Data Engineer

Posted by Integrated Resources, Inc

Painted Post, NY

Permanent

Apply Now

Duration: 12 months
Pay: $40 hourly

Job Description: Education and Experience

This position focuses on Data Pipelines & Workflows

Bachelor s degree in computer science, information systems, data engineering, or related field, or equivalent practical experience. An Associate s degree may be considered if the candidate has an additional 3 5 years of relevant experience beyond the stated requirement.
2+ years of professional experience in data engineering, ETL development, or related work, or equivalent hands-on experience.
Experience or interest in scientific software, materials science, research environments, or technically complex domains is a plus.

Work Schedule

Typical 40 hours per week.
May require working weekends, holidays, or longer days to support projects.

Product of Position

Embed within a cross-functional Agile team, participating in sprint planning, stand-ups, backlog refinement, and technical discussions.
Design, build, troubleshoot, and maintain ETL/ELT workflows supporting application functionality, analytics, reporting, and scientific workflows.
Develop and manage data pipelines using Apache Airflow, ensuring reliable orchestration, scheduling, monitoring, and recovery of data processes.
Collaborate with software developers, scientists, and engineers to understand data sources, workflow requirements, and downstream data needs.
Extract, transform, validate, and load data across systems, including relational databases such as PostgreSQL and Oracle.
Write, optimize, and maintain complex SQL queries, scripts, and transformation logic for operational and analytical use cases.
Troubleshoot data quality issues, ETL failures, pipeline bottlenecks, and schema inconsistencies; identify root causes and implement durable solutions.
Support database exploration, data validation, and troubleshooting using DBeaver or similar database tools.
Evaluate and help adopt new data tools and technologies, including lightweight analytics and transformation solutions such as DuckDB.
Collaborate with engineering teams to support reliable integration between data pipelines, applications, APIs, and downstream consumers.
Assist with schema evolution, data modeling, migration planning, and data consistency across systems.
Document pipeline logic, data dependencies, transformation rules, and operational procedures to support maintainability and knowledge sharing.
Improve data engineering standards, observability, testing practices, and operational reliability across the team.
Regularly interact with scientists and engineers to understand research and technical workflows; experience in scientific or research environments is a plus.

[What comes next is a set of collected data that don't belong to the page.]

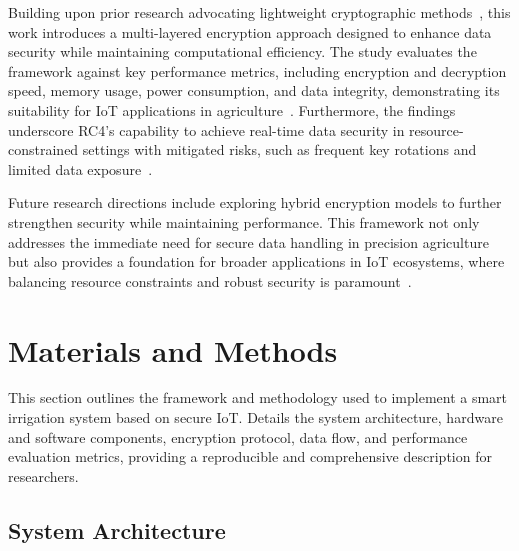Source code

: \documentclass[journal]{Definitions/mdpi}
\begin{document}
Building upon prior research advocating lightweight cryptographic methods~\cite{ref-mdpi5, ref-journal6}, this work introduces a multi-layered encryption approach designed to enhance data security while maintaining computational efficiency. The study evaluates the framework against key performance metrics, including encryption and decryption speed, memory usage, power consumption, and data integrity, demonstrating its suitability for IoT applications in agriculture~\cite{ref-mdpi1}. Furthermore, the findings underscore RC4's capability to achieve real-time data security in resource-constrained settings with mitigated risks, such as frequent key rotations and limited data exposure~\cite{ref-journal2}.

Future research directions include exploring hybrid encryption models to further strengthen security while maintaining performance. This framework not only addresses the immediate need for secure data handling in precision agriculture but also provides a foundation for broader applications in IoT ecosystems, where balancing resource constraints and robust security is paramount~\cite{ref-mdpi3, ref-mdpi5}.


\section{Materials and Methods}

This section outlines the framework and methodology used to implement a  smart irrigation system based on secure IoT. Details the system architecture, hardware and software components, encryption protocol, data flow, and performance evaluation metrics, providing a reproducible and comprehensive description for researchers.

\subsection{System Architecture}
\end{document}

Technical Skills 2+ Years (or Equivalent Experience)

Experience designing, building, and troubleshooting ETL/ELT pipelines.
Hands-on experience with workflow orchestration tools, preferably Apache Airflow.
Strong SQL development and optimization skills.
Experience working with relational databases, especially PostgreSQL and Oracle.
Ability to develop and maintain data transformations, validation steps, and pipeline logic across multiple systems.
Experience with database tools such as DBeaver for query development, exploration, and troubleshooting.
Familiarity with modern data processing and analytical tools such as DuckDB, or interest in evaluating emerging data technologies.
Understanding of data modeling, schema design, data integrity, and performance tuning.
Experience troubleshooting pipeline failures, performance issues, and inconsistent or incomplete datasets.
Familiarity with scripting or programming for pipeline development and automation; Python experience strongly preferred.
Understanding of version control and collaborative development workflows.
Experience supporting production data systems with an emphasis on reliability, maintainability, and clear documentation.

Team Skills

Confident collaborating with developers, scientists, analysts, and product stakeholders.
Ability to gather and clarify technical and data requirements and translate them into scalable data solutions.
Strong communication skills regarding pipeline status, data quality issues, dependencies, and tradeoffs.
Comfortable handling ambiguity, improving incomplete processes, and helping define best practices.
Proactive in identifying opportunities to improve data workflows, tooling, performance, and operational stability.

Soft Skills

Strong analytical and problem-solving skills.
High attention to detail and commitment to data quality, consistency, and reliability.
Demonstrated initiative in troubleshooting issues and improving pipeline robustness.
Curiosity and willingness to evaluate and adopt new tools, technologies, and approaches.
Ability to balance immediate operational needs with long-term maintainability and scalability.
Comfortable proposing improvements, collaborating across teams, and building trust through reliable execution.